(Assigned task):
In the data below, how many lines include the string "hspace"? Give only the number.
######
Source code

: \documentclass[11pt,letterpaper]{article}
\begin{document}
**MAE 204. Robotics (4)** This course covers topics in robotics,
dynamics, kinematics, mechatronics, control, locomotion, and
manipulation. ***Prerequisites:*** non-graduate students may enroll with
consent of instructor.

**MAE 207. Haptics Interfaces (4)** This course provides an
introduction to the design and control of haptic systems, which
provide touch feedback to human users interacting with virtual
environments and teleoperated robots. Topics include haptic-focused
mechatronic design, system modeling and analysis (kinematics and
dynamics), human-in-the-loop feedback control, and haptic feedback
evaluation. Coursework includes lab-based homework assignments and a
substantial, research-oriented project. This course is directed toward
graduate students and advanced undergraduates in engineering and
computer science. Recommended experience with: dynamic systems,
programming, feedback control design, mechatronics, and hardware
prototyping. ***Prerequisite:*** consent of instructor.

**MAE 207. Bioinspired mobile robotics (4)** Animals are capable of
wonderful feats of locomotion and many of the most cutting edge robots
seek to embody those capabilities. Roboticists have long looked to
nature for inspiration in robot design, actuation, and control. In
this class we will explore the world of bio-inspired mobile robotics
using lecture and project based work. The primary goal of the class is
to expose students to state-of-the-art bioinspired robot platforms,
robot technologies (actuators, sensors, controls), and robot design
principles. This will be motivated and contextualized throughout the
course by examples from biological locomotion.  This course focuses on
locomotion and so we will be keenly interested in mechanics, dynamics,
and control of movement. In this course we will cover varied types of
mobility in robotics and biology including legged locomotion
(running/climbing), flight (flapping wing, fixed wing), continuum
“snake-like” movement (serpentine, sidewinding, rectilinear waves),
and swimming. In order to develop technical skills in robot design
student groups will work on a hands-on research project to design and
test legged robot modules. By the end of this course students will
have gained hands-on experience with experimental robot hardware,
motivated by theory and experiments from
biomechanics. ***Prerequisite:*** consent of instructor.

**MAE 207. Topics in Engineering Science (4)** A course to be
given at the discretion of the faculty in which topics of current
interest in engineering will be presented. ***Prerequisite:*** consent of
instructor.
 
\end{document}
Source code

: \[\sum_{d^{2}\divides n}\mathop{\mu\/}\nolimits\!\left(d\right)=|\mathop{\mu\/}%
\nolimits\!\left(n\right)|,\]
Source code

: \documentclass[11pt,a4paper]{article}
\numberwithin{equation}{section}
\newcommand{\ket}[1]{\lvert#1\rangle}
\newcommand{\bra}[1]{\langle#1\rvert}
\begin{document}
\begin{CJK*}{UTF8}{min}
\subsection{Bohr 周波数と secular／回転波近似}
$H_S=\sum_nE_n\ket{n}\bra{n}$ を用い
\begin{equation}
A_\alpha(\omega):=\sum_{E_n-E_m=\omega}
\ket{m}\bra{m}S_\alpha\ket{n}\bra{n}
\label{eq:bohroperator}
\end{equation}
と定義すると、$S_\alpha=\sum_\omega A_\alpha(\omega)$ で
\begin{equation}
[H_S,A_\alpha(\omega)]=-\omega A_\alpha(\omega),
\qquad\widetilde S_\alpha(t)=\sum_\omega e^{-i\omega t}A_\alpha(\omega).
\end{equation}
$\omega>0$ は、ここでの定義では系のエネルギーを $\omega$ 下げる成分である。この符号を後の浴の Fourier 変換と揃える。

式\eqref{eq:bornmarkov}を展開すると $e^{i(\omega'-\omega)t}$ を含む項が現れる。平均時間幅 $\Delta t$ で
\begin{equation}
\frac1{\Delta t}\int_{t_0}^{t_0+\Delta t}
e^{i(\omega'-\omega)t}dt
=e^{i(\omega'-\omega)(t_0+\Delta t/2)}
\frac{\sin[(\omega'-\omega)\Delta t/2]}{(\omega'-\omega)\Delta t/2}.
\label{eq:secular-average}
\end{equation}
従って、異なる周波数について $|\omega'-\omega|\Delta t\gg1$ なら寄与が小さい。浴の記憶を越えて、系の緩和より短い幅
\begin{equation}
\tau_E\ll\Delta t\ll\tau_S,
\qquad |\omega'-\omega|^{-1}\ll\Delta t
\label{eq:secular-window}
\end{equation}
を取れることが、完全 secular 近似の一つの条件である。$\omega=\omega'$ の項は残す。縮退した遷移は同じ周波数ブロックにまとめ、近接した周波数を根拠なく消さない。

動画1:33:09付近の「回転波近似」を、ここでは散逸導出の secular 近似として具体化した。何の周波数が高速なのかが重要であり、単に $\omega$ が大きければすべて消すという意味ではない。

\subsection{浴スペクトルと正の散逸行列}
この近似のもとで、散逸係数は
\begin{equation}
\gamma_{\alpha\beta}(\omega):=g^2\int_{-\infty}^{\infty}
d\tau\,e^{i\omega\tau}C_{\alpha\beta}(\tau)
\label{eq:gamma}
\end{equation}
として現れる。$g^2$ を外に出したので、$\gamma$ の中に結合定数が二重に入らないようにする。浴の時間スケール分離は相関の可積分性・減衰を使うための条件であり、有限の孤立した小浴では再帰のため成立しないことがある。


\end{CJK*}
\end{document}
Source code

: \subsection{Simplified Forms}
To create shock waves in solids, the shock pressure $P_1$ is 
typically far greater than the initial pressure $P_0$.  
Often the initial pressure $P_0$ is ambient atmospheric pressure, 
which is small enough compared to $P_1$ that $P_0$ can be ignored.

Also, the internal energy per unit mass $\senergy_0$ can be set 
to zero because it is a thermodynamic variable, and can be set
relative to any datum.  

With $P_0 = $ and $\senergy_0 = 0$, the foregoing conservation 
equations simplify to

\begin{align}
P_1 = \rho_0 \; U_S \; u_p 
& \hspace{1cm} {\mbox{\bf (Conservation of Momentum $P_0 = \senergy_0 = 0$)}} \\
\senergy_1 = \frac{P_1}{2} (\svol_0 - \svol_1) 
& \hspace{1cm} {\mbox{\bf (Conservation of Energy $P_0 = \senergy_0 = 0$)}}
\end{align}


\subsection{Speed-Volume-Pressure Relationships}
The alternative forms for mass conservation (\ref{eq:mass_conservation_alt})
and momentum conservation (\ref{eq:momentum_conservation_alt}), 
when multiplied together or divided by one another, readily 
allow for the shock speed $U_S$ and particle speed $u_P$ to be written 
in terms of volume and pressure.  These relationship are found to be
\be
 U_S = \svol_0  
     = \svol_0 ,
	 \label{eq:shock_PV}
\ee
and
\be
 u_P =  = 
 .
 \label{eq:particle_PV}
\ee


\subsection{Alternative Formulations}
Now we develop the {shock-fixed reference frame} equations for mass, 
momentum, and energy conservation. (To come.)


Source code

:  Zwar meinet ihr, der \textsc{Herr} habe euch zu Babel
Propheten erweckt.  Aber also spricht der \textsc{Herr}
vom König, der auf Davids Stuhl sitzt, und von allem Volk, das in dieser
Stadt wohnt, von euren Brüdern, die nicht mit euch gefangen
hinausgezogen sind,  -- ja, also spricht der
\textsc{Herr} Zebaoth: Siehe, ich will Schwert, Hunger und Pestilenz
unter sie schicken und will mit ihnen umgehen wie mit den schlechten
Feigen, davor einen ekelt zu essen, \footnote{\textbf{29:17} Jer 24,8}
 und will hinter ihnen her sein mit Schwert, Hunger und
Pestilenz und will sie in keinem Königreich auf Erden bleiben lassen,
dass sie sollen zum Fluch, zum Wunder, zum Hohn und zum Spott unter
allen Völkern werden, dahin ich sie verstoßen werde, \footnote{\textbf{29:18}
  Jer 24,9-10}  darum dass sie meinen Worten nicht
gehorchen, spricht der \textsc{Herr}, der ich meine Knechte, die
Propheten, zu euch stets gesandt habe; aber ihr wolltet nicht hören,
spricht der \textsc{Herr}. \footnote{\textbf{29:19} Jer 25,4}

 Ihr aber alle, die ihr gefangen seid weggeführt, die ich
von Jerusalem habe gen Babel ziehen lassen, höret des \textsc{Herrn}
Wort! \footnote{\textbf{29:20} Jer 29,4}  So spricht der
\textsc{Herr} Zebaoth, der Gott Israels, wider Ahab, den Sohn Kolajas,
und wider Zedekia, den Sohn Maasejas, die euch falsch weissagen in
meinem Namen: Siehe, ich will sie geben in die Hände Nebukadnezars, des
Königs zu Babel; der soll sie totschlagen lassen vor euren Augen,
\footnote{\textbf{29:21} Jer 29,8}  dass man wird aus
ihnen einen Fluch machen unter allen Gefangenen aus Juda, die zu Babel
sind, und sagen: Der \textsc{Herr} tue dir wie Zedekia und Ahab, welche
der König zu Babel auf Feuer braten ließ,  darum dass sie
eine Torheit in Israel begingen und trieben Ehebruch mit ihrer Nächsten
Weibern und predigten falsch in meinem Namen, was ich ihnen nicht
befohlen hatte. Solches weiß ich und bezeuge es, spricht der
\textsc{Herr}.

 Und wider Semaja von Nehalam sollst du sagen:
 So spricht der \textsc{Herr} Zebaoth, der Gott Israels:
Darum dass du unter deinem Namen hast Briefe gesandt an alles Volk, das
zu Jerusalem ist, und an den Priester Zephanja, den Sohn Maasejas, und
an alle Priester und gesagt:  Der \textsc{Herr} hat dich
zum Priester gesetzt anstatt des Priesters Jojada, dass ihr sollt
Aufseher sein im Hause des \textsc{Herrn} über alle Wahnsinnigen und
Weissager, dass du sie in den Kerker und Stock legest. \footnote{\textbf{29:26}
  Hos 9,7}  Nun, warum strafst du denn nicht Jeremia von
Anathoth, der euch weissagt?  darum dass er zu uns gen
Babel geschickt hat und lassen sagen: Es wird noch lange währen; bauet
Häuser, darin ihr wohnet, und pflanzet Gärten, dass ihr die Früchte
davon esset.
######
(Exercise solution):
2